- **Goal of the exercise**: Give back only the lines in the records below from the one with "- A full rack" to the one with "- Conditioner", both inclusive, word for word.

- **Collection entries**:

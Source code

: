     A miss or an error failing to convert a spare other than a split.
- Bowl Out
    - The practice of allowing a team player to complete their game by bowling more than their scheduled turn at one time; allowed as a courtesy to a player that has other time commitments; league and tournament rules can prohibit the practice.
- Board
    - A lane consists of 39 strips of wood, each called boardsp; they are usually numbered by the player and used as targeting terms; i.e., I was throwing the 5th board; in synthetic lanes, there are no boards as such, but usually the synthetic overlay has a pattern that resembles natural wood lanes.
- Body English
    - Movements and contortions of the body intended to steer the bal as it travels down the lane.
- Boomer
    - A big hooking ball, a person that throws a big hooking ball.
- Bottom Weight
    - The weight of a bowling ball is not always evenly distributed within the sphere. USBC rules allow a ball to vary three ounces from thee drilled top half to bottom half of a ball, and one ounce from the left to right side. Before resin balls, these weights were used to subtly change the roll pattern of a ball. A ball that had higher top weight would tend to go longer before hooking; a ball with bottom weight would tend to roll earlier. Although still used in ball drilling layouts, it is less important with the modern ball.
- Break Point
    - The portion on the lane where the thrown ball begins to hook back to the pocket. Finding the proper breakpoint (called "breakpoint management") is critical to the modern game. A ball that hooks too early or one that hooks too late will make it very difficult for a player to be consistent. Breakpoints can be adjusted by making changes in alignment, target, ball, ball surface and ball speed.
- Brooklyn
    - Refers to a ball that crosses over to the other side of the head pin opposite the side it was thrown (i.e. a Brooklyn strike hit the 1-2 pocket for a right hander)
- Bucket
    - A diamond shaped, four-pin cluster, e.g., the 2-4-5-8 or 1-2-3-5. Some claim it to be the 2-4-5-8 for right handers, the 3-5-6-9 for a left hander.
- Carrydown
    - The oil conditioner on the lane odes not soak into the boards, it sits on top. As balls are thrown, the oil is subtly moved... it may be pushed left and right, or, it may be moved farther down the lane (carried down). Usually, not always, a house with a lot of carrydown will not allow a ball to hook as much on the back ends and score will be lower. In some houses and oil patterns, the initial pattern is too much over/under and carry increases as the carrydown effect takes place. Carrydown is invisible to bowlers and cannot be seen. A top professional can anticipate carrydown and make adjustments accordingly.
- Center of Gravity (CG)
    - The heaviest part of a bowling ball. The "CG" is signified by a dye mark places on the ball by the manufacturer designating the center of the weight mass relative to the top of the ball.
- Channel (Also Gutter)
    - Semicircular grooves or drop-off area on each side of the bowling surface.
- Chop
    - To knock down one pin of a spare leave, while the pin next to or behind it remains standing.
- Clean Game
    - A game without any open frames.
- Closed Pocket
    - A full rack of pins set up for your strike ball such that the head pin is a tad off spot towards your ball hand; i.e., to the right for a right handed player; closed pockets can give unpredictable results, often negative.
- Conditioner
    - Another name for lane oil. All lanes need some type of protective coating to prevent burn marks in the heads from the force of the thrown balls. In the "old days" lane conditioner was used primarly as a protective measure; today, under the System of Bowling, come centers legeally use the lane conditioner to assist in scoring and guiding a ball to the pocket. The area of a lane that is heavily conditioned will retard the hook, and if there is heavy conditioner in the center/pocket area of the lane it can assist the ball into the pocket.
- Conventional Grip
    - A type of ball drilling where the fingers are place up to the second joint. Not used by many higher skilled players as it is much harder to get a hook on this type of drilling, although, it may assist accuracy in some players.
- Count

- **Solution**:
    - A full rack of pins set up for your strike ball such that the head pin is a tad off spot towards your ball hand; i.e., to the right for a right handed player; closed pockets can give unpredictable results, often negative.
- Conditioner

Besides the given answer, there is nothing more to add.